Problem statement
Search the data below for lines that include the word "mouvement" and state how many there are, nothing else.

[Stored data]
-----

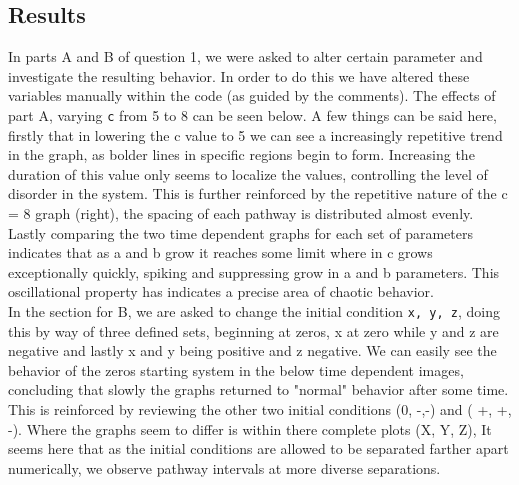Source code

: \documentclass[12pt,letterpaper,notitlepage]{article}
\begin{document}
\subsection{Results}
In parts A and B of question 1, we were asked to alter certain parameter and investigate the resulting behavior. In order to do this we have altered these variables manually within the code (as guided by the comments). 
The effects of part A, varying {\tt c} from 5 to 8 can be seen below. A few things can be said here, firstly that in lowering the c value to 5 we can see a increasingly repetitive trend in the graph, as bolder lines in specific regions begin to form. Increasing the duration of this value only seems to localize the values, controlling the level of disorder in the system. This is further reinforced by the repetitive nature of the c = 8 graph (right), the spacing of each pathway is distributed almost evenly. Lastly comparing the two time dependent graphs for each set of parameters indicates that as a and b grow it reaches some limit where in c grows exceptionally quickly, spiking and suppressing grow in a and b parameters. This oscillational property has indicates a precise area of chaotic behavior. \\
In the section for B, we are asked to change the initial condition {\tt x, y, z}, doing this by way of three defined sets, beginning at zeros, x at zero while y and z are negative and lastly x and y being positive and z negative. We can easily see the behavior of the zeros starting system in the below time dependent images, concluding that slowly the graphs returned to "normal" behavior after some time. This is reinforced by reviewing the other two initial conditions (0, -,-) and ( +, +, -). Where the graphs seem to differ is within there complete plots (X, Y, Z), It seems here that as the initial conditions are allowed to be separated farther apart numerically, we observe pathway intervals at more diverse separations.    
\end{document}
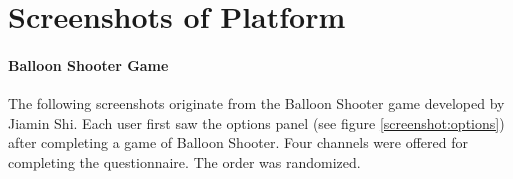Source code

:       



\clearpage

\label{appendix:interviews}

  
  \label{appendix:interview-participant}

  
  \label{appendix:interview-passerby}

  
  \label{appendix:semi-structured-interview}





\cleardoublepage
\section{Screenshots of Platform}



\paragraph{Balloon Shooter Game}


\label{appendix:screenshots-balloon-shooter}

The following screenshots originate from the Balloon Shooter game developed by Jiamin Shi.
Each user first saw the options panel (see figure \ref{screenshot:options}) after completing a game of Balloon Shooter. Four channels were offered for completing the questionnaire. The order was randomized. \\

-----

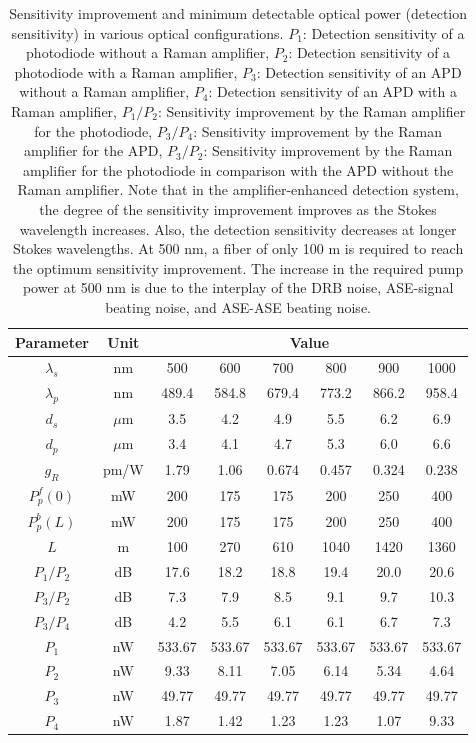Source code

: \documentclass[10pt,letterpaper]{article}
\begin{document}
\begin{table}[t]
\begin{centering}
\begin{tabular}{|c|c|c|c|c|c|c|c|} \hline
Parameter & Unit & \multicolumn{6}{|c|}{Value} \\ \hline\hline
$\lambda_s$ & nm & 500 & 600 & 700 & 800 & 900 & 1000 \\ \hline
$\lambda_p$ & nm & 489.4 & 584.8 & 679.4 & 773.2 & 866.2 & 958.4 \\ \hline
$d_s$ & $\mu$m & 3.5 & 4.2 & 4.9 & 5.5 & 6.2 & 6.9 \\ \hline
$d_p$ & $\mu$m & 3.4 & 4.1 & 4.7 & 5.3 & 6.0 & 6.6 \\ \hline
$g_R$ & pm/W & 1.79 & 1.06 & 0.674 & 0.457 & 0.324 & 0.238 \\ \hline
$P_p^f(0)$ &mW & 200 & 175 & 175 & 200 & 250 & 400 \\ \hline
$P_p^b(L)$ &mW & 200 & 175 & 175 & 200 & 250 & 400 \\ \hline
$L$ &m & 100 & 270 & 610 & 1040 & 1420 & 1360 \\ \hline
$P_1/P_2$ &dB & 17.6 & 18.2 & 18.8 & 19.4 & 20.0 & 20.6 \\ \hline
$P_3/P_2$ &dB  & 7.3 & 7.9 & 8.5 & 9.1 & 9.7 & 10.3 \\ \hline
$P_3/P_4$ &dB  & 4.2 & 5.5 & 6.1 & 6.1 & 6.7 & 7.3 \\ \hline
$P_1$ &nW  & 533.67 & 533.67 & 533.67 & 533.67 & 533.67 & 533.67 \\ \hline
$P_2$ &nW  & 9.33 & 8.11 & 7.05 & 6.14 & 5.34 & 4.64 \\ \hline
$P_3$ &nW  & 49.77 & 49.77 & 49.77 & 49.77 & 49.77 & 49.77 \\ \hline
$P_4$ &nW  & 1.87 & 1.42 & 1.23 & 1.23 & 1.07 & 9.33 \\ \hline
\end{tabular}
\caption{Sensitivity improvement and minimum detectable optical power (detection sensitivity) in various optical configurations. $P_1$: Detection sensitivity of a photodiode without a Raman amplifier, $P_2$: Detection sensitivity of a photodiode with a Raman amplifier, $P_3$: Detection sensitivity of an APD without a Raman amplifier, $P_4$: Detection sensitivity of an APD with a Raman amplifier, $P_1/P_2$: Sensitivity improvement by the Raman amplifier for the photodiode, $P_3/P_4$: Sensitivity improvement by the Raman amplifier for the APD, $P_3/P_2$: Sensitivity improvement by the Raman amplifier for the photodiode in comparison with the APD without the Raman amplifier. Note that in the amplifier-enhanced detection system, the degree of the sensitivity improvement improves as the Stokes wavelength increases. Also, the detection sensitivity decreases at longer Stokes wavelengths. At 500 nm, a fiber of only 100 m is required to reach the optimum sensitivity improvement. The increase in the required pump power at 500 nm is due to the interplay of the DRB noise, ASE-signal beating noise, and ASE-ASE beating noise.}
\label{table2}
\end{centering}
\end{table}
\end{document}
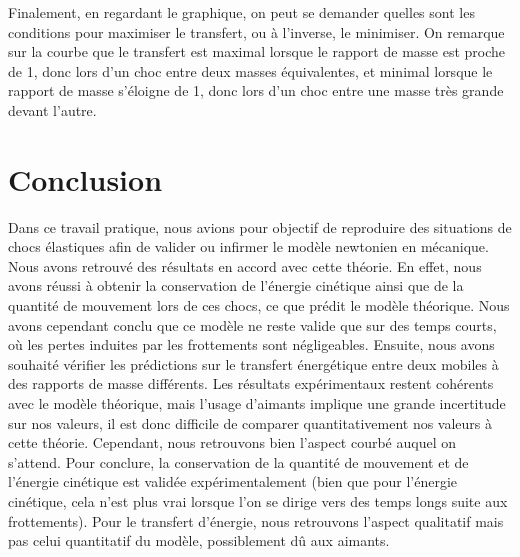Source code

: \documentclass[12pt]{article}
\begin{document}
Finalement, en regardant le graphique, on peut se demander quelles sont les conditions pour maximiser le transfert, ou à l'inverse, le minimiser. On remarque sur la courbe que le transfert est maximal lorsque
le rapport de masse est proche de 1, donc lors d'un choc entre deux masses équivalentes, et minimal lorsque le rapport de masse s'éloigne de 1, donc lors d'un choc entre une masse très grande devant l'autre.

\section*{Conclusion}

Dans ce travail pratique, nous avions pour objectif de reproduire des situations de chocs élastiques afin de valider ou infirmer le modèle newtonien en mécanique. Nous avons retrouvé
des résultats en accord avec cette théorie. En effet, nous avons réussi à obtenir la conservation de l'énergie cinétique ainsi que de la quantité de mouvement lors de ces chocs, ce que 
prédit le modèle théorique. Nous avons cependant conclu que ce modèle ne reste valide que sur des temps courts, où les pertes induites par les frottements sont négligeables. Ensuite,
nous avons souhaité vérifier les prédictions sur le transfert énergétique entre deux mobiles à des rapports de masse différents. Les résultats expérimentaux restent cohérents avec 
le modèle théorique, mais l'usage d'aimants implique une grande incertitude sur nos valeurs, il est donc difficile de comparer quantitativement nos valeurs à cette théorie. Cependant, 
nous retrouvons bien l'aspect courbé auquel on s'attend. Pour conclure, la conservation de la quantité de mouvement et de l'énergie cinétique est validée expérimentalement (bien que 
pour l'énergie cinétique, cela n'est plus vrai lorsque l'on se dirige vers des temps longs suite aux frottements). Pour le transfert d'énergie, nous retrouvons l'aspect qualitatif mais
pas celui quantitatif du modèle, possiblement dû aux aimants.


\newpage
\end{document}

-----

Problem solution
2